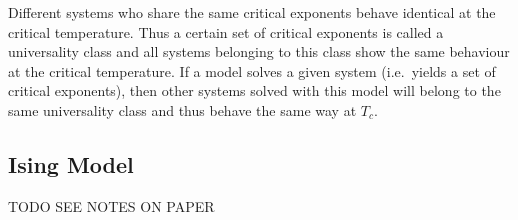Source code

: \documentclass[a4paper,10pt]{article}
\numberwithin{equation}{section}
\begin{document}
\begin{multicols}{2}
Different systems who share the same critical exponents behave identical at the critical temperature.
Thus a certain set of critical exponents is called a universality class and all systems belonging to this class show the same behaviour at the critical temperature.
If a model solves a given system (i.e.\ yields a set of critical exponents), then other systems solved with this model will belong to the same universality class and thus behave the same way at $T_c$.

\subsection{Ising Model}
TODO SEE NOTES ON PAPER


\end{multicols}

%
%
\end{document}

AIM OF THE EXERCISE:
With pictures removed, write out exactly each line of the entries from the first through the line that holds "Different systems who".

PROBLEM SOLUTION:
Source code

: \documentclass[a4paper,10pt]{article}
\numberwithin{equation}{section}
\begin{document}
\begin{multicols}{2}
Different systems who share the same critical exponents behave identical at the critical temperature.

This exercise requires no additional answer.